# What to work on
Please write out exactly the lines of the data below from the line holding "- **post('/sessions')** - Log" through the line holding "- **get('/appointments')** - List", and leave out the rest.

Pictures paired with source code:
-- Opening Marker --

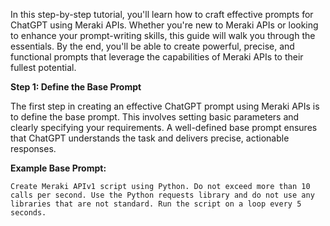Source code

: In this step-by-step tutorial, you'll learn how to craft effective prompts for ChatGPT using Meraki APIs. Whether you're new to Meraki APIs or looking to enhance your prompt-writing skills, this guide will walk you through the essentials. By the end, you'll be able to create powerful, precise, and functional prompts that leverage the capabilities of Meraki APIs to their fullest potential.

**Step 1: Define the Base Prompt**

The first step in creating an effective ChatGPT prompt using Meraki APIs is to define the base prompt. This involves setting basic parameters and clearly specifying your requirements. A well-defined base prompt ensures that ChatGPT understands the task and delivers precise, actionable responses.

**Example Base Prompt:**

`Create Meraki APIv1 script using Python. Do not exceed more than 10 calls per second. Use the Python requests library and do not use any libraries that are not standard. Run the script on a loop every 5 seconds.`
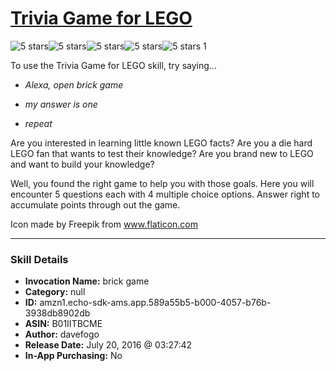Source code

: # [Trivia Game for LEGO](http://alexa.amazon.com/#skills/amzn1.echo-sdk-ams.app.589a55b5-b000-4057-b76b-3938db8902db)
![5 stars](../../images/ic_star_black_18dp_1x.png)![5 stars](../../images/ic_star_black_18dp_1x.png)![5 stars](../../images/ic_star_black_18dp_1x.png)![5 stars](../../images/ic_star_black_18dp_1x.png)![5 stars](../../images/ic_star_black_18dp_1x.png) 1

To use the Trivia Game for LEGO skill, try saying...

* *Alexa, open brick game*

* *my answer is one*

* *repeat*

Are you interested in learning little known LEGO facts? Are you a die hard LEGO fan that wants to test their knowledge? Are you brand new to LEGO and want to build your knowledge?

Well, you found the right game to help you with those goals. Here you will encounter 5 questions each with 4 multiple choice options. Answer right to accumulate points through out the game.

Icon made by Freepik from www.flaticon.com

***

### Skill Details

* **Invocation Name:** brick game
* **Category:** null
* **ID:** amzn1.echo-sdk-ams.app.589a55b5-b000-4057-b76b-3938db8902db
* **ASIN:** B01IITBCME
* **Author:** davefogo
* **Release Date:** July 20, 2016 @ 03:27:42
* **In-App Purchasing:** No
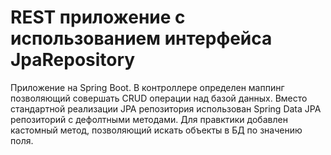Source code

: # REST приложение с использованием интерфейса JpaRepository

Приложение на Spring Boot. В контроллере определен маппинг позволяющий совершать CRUD операции над базой данных.
Вместо стандартной реализации JPA репозитория использован Spring Data JPA репозиторий с дефолтными методами.
Для правктики добавлен кастомный метод, позволяющий искать объекты в БД по значению поля.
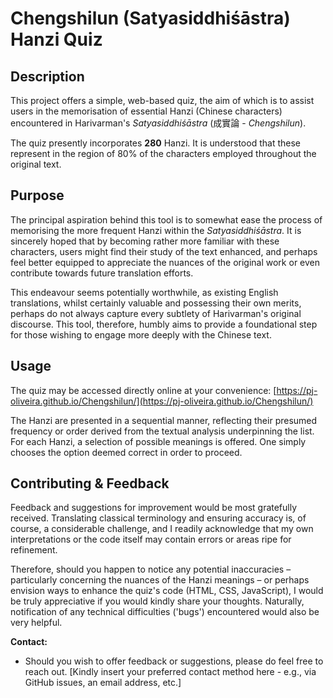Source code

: # Chengshilun (Satyasiddhiśāstra) Hanzi Quiz

## Description

This project offers a simple, web-based quiz, the aim of which is to assist users in the memorisation of essential Hanzi (Chinese characters) encountered in Harivarman's *Satyasiddhiśāstra* (成實論 - *Chengshilun*).

The quiz presently incorporates **280** Hanzi. It is understood that these represent in the region of 80% of the characters employed throughout the original text.

## Purpose

The principal aspiration behind this tool is to somewhat ease the process of memorising the more frequent Hanzi within the *Satyasiddhiśāstra*. It is sincerely hoped that by becoming rather more familiar with these characters, users might find their study of the text enhanced, and perhaps feel better equipped to appreciate the nuances of the original work or even contribute towards future translation efforts.

This endeavour seems potentially worthwhile, as existing English translations, whilst certainly valuable and possessing their own merits, perhaps do not always capture every subtlety of Harivarman's original discourse. This tool, therefore, humbly aims to provide a foundational step for those wishing to engage more deeply with the Chinese text.

## Usage

The quiz may be accessed directly online at your convenience:
[https://pj-oliveira.github.io/Chengshilun/](https://pj-oliveira.github.io/Chengshilun/)

The Hanzi are presented in a sequential manner, reflecting their presumed frequency or order derived from the textual analysis underpinning the list. For each Hanzi, a selection of possible meanings is offered. One simply chooses the option deemed correct in order to proceed.

## Contributing & Feedback

Feedback and suggestions for improvement would be most gratefully received. Translating classical terminology and ensuring accuracy is, of course, a considerable challenge, and I readily acknowledge that my own interpretations or the code itself may contain errors or areas ripe for refinement.

Therefore, should you happen to notice any potential inaccuracies – particularly concerning the nuances of the Hanzi meanings – or perhaps envision ways to enhance the quiz's code (HTML, CSS, JavaScript), I would be truly appreciative if you would kindly share your thoughts. Naturally, notification of any technical difficulties ('bugs') encountered would also be very helpful.

**Contact:**

* Should you wish to offer feedback or suggestions, please do feel free to reach out. [Kindly insert your preferred contact method here - e.g., via GitHub issues, an email address, etc.]
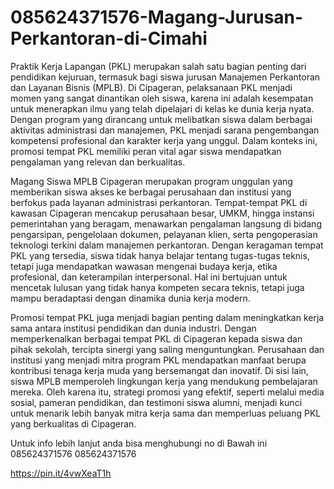 # 085624371576-Magang-Jurusan-Perkantoran-di-Cimahi
Praktik Kerja Lapangan (PKL) merupakan salah satu bagian penting dari pendidikan kejuruan, termasuk bagi siswa jurusan Manajemen Perkantoran dan Layanan Bisnis (MPLB). Di Cipageran, pelaksanaan PKL menjadi momen yang sangat dinantikan oleh siswa, karena ini adalah kesempatan untuk menerapkan ilmu yang telah dipelajari di kelas ke dunia kerja nyata. Dengan program yang dirancang untuk melibatkan siswa dalam berbagai aktivitas administrasi dan manajemen, PKL menjadi sarana pengembangan kompetensi profesional dan karakter kerja yang unggul. Dalam konteks ini, promosi tempat PKL memiliki peran vital agar siswa mendapatkan pengalaman yang relevan dan berkualitas.

Magang Siswa MPLB Cipageran merupakan program unggulan yang memberikan siswa akses ke berbagai perusahaan dan institusi yang berfokus pada layanan administrasi perkantoran. Tempat-tempat PKL di kawasan Cipageran mencakup perusahaan besar, UMKM, hingga instansi pemerintahan yang beragam, menawarkan pengalaman langsung di bidang pengarsipan, pengelolaan dokumen, pelayanan klien, serta pengoperasian teknologi terkini dalam manajemen perkantoran. Dengan keragaman tempat PKL yang tersedia, siswa tidak hanya belajar tentang tugas-tugas teknis, tetapi juga mendapatkan wawasan mengenai budaya kerja, etika profesional, dan keterampilan interpersonal. Hal ini bertujuan untuk mencetak lulusan yang tidak hanya kompeten secara teknis, tetapi juga mampu beradaptasi dengan dinamika dunia kerja modern.

Promosi tempat PKL juga menjadi bagian penting dalam meningkatkan kerja sama antara institusi pendidikan dan dunia industri. Dengan memperkenalkan berbagai tempat PKL di Cipageran kepada siswa dan pihak sekolah, tercipta sinergi yang saling menguntungkan. Perusahaan dan institusi yang menjadi mitra program PKL mendapatkan manfaat berupa kontribusi tenaga kerja muda yang bersemangat dan inovatif. Di sisi lain, siswa MPLB memperoleh lingkungan kerja yang mendukung pembelajaran mereka. Oleh karena itu, strategi promosi yang efektif, seperti melalui media sosial, pameran pendidikan, dan testimoni siswa alumni, menjadi kunci untuk menarik lebih banyak mitra kerja sama dan memperluas peluang PKL yang berkualitas di Cipageran.

Untuk info lebih lanjut anda bisa menghubungi no di Bawah ini
085624371576
085624371576

https://pin.it/4vwXeaT1h
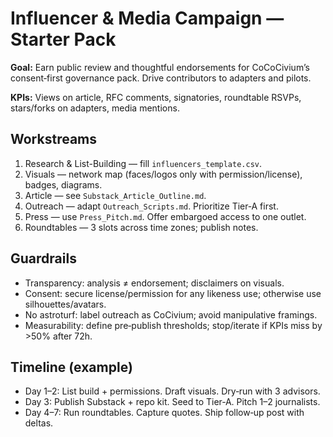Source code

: # Influencer & Media Campaign — Starter Pack

**Goal:** Earn public review and thoughtful endorsements for CoCoCivium’s consent‑first governance pack.  Drive contributors to adapters and pilots.

**KPIs:** Views on article, RFC comments, signatories, roundtable RSVPs, stars/forks on adapters, media mentions.

## Workstreams
1. Research & List-Building — fill `influencers_template.csv`.
2. Visuals — network map (faces/logos only with permission/license), badges, diagrams.
3. Article — see `Substack_Article_Outline.md`.
4. Outreach — adapt `Outreach_Scripts.md`.  Prioritize Tier‑A first.
5. Press — use `Press_Pitch.md`.  Offer embargoed access to one outlet.
6. Roundtables — 3 slots across time zones; publish notes.

## Guardrails
- Transparency: analysis ≠ endorsement; disclaimers on visuals.
- Consent: secure license/permission for any likeness use; otherwise use silhouettes/avatars.
- No astroturf: label outreach as CoCivium; avoid manipulative framings.
- Measurability: define pre‑publish thresholds; stop/iterate if KPIs miss by >50% after 72h.

## Timeline (example)
- Day 1–2: List build + permissions.  Draft visuals.  Dry‑run with 3 advisors.
- Day 3: Publish Substack + repo kit.  Seed to Tier‑A.  Pitch 1–2 journalists.
- Day 4–7: Run roundtables.  Capture quotes.  Ship follow‑up post with deltas.

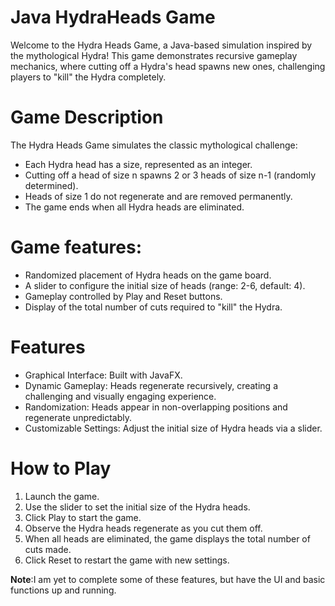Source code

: # Java HydraHeads Game

Welcome to the Hydra Heads Game, a Java-based simulation inspired by the mythological Hydra! This game demonstrates recursive gameplay mechanics, where cutting off a Hydra's head spawns new ones, challenging players to "kill" the Hydra completely.

# Game Description
The Hydra Heads Game simulates the classic mythological challenge:
- Each Hydra head has a size, represented as an integer.
- Cutting off a head of size n spawns 2 or 3 heads of size n-1 (randomly determined).
- Heads of size 1 do not regenerate and are removed permanently.
- The game ends when all Hydra heads are eliminated.

# Game features:
- Randomized placement of Hydra heads on the game board.
- A slider to configure the initial size of heads (range: 2-6, default: 4).
- Gameplay controlled by Play and Reset buttons.
- Display of the total number of cuts required to "kill" the Hydra.

# Features
- Graphical Interface: Built with JavaFX.
- Dynamic Gameplay: Heads regenerate recursively, creating a challenging and visually engaging experience.
- Randomization: Heads appear in non-overlapping positions and regenerate unpredictably.
- Customizable Settings: Adjust the initial size of Hydra heads via a slider.

# How to Play
1. Launch the game.
2. Use the slider to set the initial size of the Hydra heads.
3. Click Play to start the game.
4. Observe the Hydra heads regenerate as you cut them off.
5. When all heads are eliminated, the game displays the total number of cuts made.
6. Click Reset to restart the game with new settings.

**Note**:I am yet to complete some of these features, but have the UI and basic functions up and running.

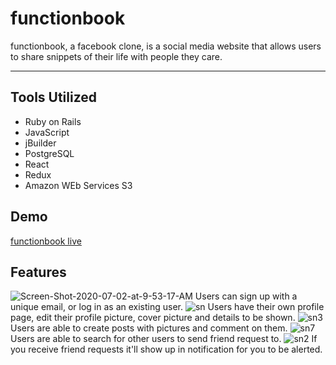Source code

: # functionbook

functionbook, a facebook clone, is a social media website that allows users to share snippets of their life with people they care.
___

## Tools Utilized

* Ruby on Rails
* JavaScript
* jBuilder
* PostgreSQL
* React
* Redux
* Amazon WEb Services S3

## Demo

[functionbook live](functionbook.herokuapp.com)

## Features

<img src="https://i.ibb.co/r71vCYB/Screen-Shot-2020-07-02-at-9-53-17-AM.png" alt="Screen-Shot-2020-07-02-at-9-53-17-AM" border="0">
Users can sign up with a unique email, or log in as an existing user.

<img src="https://i.ibb.co/TT1mP7r/sn.png" alt="sn" border="0">
Users have their own profile page, edit their profile picture, cover picture and details to be shown.

<img src="https://i.ibb.co/D7jQhB1/sn3.png" alt="sn3" border="0">
Users are able to create posts with pictures and comment on them.

<img src="https://i.ibb.co/X2CgDNZ/sn7.png" alt="sn7" border="0">
Users are able to search for other users to send friend request to.

<img src="https://i.ibb.co/dtyf7dm/sn2.png" alt="sn2" border="0">
If you receive friend requests it'll show up in notification for you to be alerted.
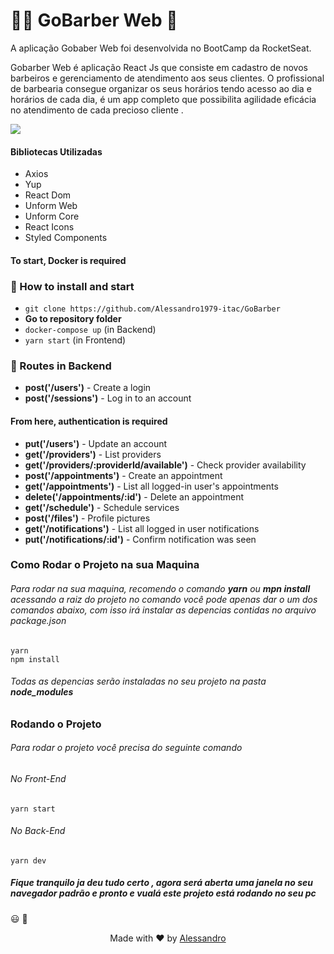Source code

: # 💇‍♂️ GoBarber Web 💪

A aplicação Gobaber Web foi desenvolvida no BootCamp da RocketSeat.

Gobarber Web é aplicação React Js que consiste em cadastro de novos barbeiros e gerenciamento de atendimento aos seus clientes. O profissional de barbearia consegue organizar os seus horários tendo acesso ao dia e horários de cada dia, é um app completo que possibilita agilidade eficácia no atendimento de cada precioso cliente .

![](https://github.com/brenokf/GoBarber/blob/master/Front-End/github/GoBarber.gif?raw=true)


#### Bibliotecas Utilizadas

 - Axios
 - Yup
 - React Dom
 - Unform Web
 - Unform Core
 - React Icons
 - Styled Components

#### To start, **Docker** is required

### :rocket: How to install and start
- `git clone https://github.com/Alessandro1979-itac/GoBarber`
- **Go to repository folder**
- `docker-compose up` (in Backend)
- `yarn start` (in Frontend)

### :page_facing_up: Routes in Backend

- **post('/users')** - Create a login
- **post('/sessions')** - Log in to an account

#### From here, authentication is required

- **put('/users')** - Update an account
- **get('/providers')** - List providers
- **get('/providers/:providerId/available')** - Check provider availability
- **post('/appointments')** - Create an appointment
- **get('/appointments')** - List all logged-in user's appointments
- **delete('/appointments/:id')** - Delete an appointment
- **get('/schedule')** - Schedule services
- **post('/files')** - Profile pictures
- **get('/notifications')** - List all logged in user notifications
- **put('/notifications/:id')** - Confirm notification was seen

###  Como Rodar o Projeto na sua Maquina
###### Para rodar na sua maquina, recomendo o comando **yarn** ou **mpn install** acessando a raiz do projeto no comando você pode apenas dar o um dos comandos abaixo, com isso irá instalar as depencias contidas no arquivo package.json
    yarn
    npm install

###### Todas as depencias serão instaladas no seu projeto na pasta **node_modules**

### Rodando o Projeto
###### Para rodar o projeto você precisa do seguinte comando

###### No Front-End
    yarn start

###### No Back-End
    yarn dev

##### Fique tranquilo ja deu tudo certo , agora será aberta uma janela no seu navegador padrão e pronto e vualá este projeto está rodando no seu pc
😃 🤩

<p align="center">
Made with ♥ by <a href="https://www.linkedin.com/in/alessandro-muniz-caranha">Alessandro</a>
</p>
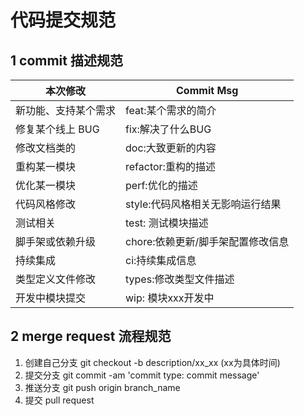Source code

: # 代码提交规范

## 1 commit 描述规范

| 本次修改             | Commit Msg           |
| -------------------- | -------------------- |
| 新功能、支持某个需求 | feat:某个需求的简介  |
| 修复某个线上 BUG     | fix:解决了什么BUG    |
| 修改文档类的         | doc:大致更新的内容   |
| 重构某一模块         | refactor:重构的描述  |
| 优化某一模块         | perf:优化的描述      |
| 代码风格修改         | style:代码风格相关无影响运行结果 |
| 测试相关            | test: 测试模块描述 |
| 脚手架或依赖升级     | chore:依赖更新/脚手架配置修改信息 |
| 持续集成            | ci:持续集成信息 |
| 类型定义文件修改     | types:修改类型文件描述 |
| 开发中模块提交       | wip: 模块xxx开发中 |

## 2 merge request 流程规范

1. 创建自己分支 git checkout -b description/xx_xx (xx为具体时间)
2. 提交分支 git commit -am 'commit type: commit message'
3. 推送分支 git push origin branch_name
4. 提交 pull request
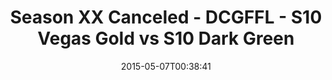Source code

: ---
title: Season XX Canceled - DCGFFL - S10 Vegas Gold vs S10 Dark Green
teams-score:
- team: _teams/s10-vegas-gold.md
  score:
- team: _teams/s10-dark-green.md
  score: 34
mvp: Jamar W. (Vegas Gold), Peter P. (Dark Green)
game-ball: N/A
season: 10
week:
date: '2015-05-07T00:38:41'
pageid: season-10-playoff-4448-vs-4421
---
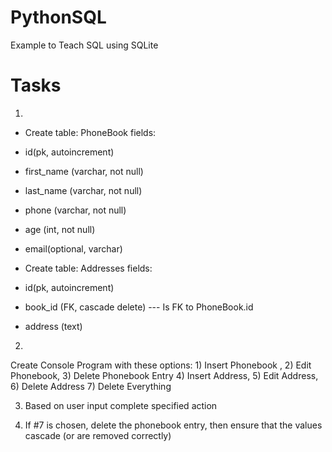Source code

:# PythonSQL
Example to Teach SQL using SQLite
# Tasks
1)
- Create table: PhoneBook
fields:
- id(pk, autoincrement)
- first_name (varchar, not null)
- last_name (varchar, not null)
- phone (varchar, not null)
- age (int, not null)
- email(optional, varchar)

- Create table: Addresses
fields:
- id(pk, autoincrement)
- book_id (FK, cascade delete) --- Is FK to PhoneBook.id
- address (text)

2) 
Create Console Program with these options: 1) Insert Phonebook , 2) Edit Phonebook, 3) Delete Phonebook Entry 4) Insert Address, 5) Edit Address, 6) Delete Address 7) Delete Everything

3) Based on user input complete specified action

4) If #7 is chosen, delete the phonebook entry, then ensure that the values cascade (or are removed correctly)

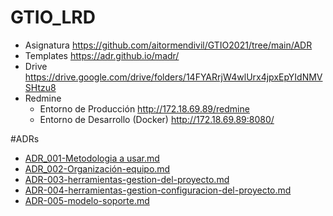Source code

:# GTIO_LRD
 * Asignatura https://github.com/aitormendivil/GTIO2021/tree/main/ADR
 * Templates https://adr.github.io/madr/
 * Drive https://drive.google.com/drive/folders/14FYARrjW4wlUrx4jpxEpYIdNMVSHtzu8
 * Redmine
      * Entorno de Producción http://172.18.69.89/redmine   
      * Entorno de Desarrollo (Docker) http://172.18.69.89:8080/

#ADRs 
* [ADR_001-Metodologia a usar.md](./doc/adr/ADR_001-Metodologia%20a%20usar.md)
* [ADR_002-Organización-equipo.md](./doc/adr/ADR_002-Organización-equipo.md)
* [ADR-003-herramientas-gestion-del-proyecto.md](./doc/adr/ADR-003-herramientas-gestion-del-proyecto.md)
* [ADR-004-herramientas-gestion-configuracion-del-proyecto.md](./doc/adr/ADR-004-herramientas-gestion-configuracion-del-proyecto.md)
* [ADR-005-modelo-soporte.md](./doc/adr/ADR-005-modelo-soporte.md)


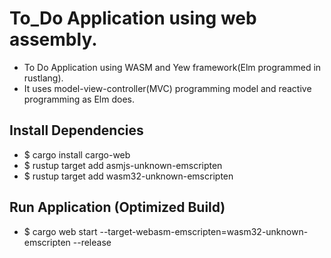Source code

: # To_Do Application using web assembly.
- To Do Application using WASM and Yew framework(Elm programmed in rustlang).
- It uses model-view-controller(MVC) programming model and reactive programming as Elm does.

## Install Dependencies
- $ cargo install cargo-web
- $ rustup target add asmjs-unknown-emscripten
- $ rustup target add wasm32-unknown-emscripten

## Run Application (Optimized Build)
- $ cargo web start --target-webasm-emscripten=wasm32-unknown-emscripten --release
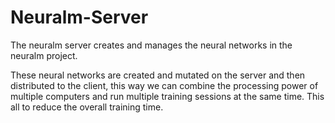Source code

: # Neuralm-Server

The neuralm server creates and manages the neural networks in the neuralm project.

These neural networks are created and mutated on the server and then distributed to the client, this way we can combine the processing power of multiple computers and run multiple training sessions at the same time.
This all to reduce the overall training time.
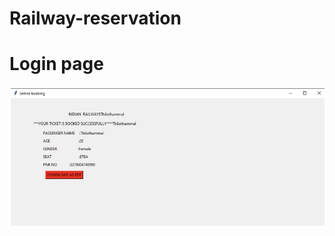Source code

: # Railway-reservation

# Login page
![alt text](https://github.com/thilothammal/Railway-reservation/blob/db717f61586eeabd05ee6b23c155ca94c587231e/RAILWAY%20RESERVATION/output%20images/CONFIRMATION%20BILL.jpg)
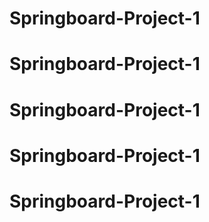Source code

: # Springboard-Project-1
# Springboard-Project-1
# Springboard-Project-1
# Springboard-Project-1
# Springboard-Project-1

-- Closing Marker --

# Written solution
- **post('/sessions')** - Log in to an account

#### From here, authentication is required

- **put('/users')** - Update an account
- **get('/providers')** - List providers
- **get('/providers/:providerId/available')** - Check provider availability
- **post('/appointments')** - Create an appointment
- **get('/appointments')** - List all logged-in user's appointments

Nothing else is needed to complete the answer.